Abstract

Many floral phenotypes have been described in decades of tomato genetics, but for very few of them the underlying genes have been identified so far. Because the increasing availability of genome sequence data will facilitate forward genetics in tomato, novel descriptive and map information will help the attribution of genes to phenotypes. In this contribution, we present our work on pistillate (pi), a genotype that directly recalls mutations affecting class B MADS-box genes, but that has not been further characterized after the first description. Plants homozygous for the pi allele appear with Mendelian proportions and, compared to wild-type, show delayed flowering, a frequently modified sympodial segment, higher occurrence of compound inflorescences, and reversion of the floral meristem to vegetative identity. In pi mutant flowers, the most striking aberration is the homeotic transformation of stamens into carpels.

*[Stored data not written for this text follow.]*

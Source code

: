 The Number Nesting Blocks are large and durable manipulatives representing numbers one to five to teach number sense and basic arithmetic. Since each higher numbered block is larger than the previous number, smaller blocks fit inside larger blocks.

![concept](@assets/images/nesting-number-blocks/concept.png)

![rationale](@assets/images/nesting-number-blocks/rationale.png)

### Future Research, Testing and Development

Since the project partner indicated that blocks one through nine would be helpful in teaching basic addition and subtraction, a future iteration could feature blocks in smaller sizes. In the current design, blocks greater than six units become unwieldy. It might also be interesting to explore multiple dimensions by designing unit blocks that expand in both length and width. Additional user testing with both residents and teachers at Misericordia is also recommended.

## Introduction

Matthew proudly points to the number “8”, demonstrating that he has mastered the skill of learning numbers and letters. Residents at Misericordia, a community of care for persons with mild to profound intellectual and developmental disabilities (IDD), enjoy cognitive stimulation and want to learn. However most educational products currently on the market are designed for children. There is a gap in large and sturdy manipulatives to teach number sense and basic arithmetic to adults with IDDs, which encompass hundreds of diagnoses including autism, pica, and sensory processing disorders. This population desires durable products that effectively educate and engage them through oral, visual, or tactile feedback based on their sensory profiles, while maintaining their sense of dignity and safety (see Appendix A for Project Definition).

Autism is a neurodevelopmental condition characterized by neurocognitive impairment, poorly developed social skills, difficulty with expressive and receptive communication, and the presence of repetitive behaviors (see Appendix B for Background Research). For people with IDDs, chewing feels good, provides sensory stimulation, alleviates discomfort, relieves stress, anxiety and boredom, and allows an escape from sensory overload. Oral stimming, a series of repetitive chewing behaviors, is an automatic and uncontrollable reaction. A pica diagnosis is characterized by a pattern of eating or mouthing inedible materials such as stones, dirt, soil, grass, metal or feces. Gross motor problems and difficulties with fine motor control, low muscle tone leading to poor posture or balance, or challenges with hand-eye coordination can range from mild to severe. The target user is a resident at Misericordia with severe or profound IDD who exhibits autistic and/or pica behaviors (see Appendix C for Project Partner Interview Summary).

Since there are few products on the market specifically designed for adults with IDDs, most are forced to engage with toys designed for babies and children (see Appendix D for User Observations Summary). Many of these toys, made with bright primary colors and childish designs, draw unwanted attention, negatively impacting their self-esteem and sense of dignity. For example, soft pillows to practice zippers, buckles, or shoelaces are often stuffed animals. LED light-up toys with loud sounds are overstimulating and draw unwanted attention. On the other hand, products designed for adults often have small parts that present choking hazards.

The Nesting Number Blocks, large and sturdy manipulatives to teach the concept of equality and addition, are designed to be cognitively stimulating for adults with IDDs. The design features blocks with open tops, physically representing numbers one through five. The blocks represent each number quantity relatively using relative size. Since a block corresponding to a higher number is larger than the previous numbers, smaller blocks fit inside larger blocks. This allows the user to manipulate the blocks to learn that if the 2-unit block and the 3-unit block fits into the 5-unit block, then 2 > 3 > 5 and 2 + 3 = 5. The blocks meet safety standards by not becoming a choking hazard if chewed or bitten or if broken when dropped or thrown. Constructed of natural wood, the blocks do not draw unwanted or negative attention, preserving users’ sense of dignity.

Ultrastructural analysis also reveals more or less subtle sepaloid features in the three inner floral whorls, mainly based on the presence, distribution and amount of glandular and non glandular trichomes. In the ovary, a 'flower within flower' phenotype was seldom observed; in one instance such phenotype was coupled with the setting of a parthenocarpic fruit, that reiterated the differentiation of a new flower. Mapping experiments positioned PI on the distal end of the long arm of chromosome 3. This position was not compatible with any class B or E MADS box gene; differently, the PI genetic window contained the FALSIFLORA (FA) gene, the tomato orthologue of LEAFY (LFY). The pi defects in flowering time and inflorescence development are in agreement with a direct involvement of the floral meristem identity gene. The class B- and E-like phenotypes shown by pi mutant plants are likely an indirect consequence because FA, as LFY, is reported as a positive regulator of homeotic MADS-box genes. Because fa mutant plants do not form complete flowers, the pi mutation deserves a particular interest, producing four-whorled, although modified, flowers useful to study the functional linkage between flower induction and flower organ identity specification.